=== Goal of the exercise ===
Look through the data and write out every line with the word "Type" in it.

──────── Exercise materials

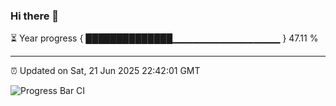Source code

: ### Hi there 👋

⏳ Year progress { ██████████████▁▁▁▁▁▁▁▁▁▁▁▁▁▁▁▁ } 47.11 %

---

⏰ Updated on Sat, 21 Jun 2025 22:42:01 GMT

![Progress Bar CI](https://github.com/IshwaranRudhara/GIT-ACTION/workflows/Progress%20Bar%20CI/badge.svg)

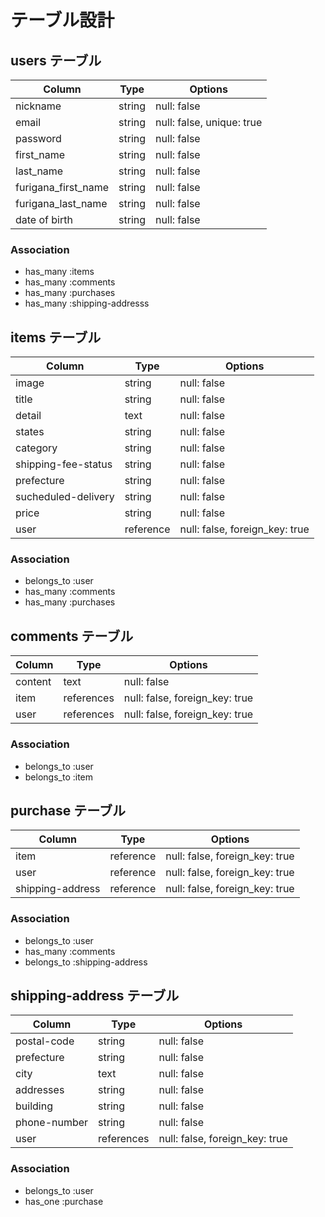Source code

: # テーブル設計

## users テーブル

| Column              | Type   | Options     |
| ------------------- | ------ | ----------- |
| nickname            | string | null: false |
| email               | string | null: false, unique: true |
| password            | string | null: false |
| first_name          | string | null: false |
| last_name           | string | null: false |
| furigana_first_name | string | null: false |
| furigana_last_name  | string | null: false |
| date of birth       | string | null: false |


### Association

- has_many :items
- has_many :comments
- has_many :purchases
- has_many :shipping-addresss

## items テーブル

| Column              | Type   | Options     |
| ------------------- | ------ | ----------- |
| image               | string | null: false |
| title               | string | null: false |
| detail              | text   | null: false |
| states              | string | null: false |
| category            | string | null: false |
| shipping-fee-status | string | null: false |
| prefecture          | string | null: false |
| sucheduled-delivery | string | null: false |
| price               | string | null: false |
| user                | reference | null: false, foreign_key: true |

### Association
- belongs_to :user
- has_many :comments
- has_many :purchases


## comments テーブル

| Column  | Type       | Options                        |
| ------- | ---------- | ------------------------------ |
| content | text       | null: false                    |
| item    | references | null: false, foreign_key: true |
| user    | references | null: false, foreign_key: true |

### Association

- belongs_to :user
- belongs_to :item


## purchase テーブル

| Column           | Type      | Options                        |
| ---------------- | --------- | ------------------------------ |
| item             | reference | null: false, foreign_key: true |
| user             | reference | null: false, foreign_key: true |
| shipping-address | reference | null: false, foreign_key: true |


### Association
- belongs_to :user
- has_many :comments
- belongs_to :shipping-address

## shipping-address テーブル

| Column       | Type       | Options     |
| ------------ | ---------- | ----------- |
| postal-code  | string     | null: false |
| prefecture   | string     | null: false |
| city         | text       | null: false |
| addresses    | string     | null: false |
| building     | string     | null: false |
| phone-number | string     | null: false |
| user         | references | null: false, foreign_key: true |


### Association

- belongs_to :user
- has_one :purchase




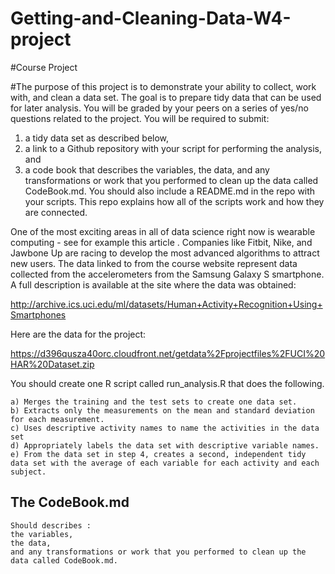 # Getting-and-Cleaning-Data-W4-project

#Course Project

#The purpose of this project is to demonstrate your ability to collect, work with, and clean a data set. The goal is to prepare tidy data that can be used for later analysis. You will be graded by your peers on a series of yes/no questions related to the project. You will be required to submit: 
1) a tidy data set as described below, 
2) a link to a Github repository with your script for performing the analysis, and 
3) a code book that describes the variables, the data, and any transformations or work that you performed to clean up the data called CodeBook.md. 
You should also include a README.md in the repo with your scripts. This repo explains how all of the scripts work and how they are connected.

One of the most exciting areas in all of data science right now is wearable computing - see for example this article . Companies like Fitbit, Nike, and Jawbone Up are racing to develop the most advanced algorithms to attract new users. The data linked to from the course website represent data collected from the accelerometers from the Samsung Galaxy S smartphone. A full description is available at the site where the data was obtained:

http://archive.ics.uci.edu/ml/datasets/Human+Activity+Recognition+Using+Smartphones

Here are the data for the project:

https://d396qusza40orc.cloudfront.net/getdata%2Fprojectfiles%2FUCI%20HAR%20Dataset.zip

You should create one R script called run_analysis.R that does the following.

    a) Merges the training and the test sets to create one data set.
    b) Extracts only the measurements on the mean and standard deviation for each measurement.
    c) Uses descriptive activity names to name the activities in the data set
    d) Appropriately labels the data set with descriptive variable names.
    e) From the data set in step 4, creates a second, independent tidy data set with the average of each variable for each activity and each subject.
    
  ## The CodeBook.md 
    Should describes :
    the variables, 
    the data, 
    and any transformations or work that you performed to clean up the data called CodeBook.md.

────────────────

=== Solution ===
| Column              | Type   | Options     |
| Column              | Type   | Options     |
| Column  | Type       | Options                        |
| Column           | Type      | Options                        |
| Column       | Type       | Options     |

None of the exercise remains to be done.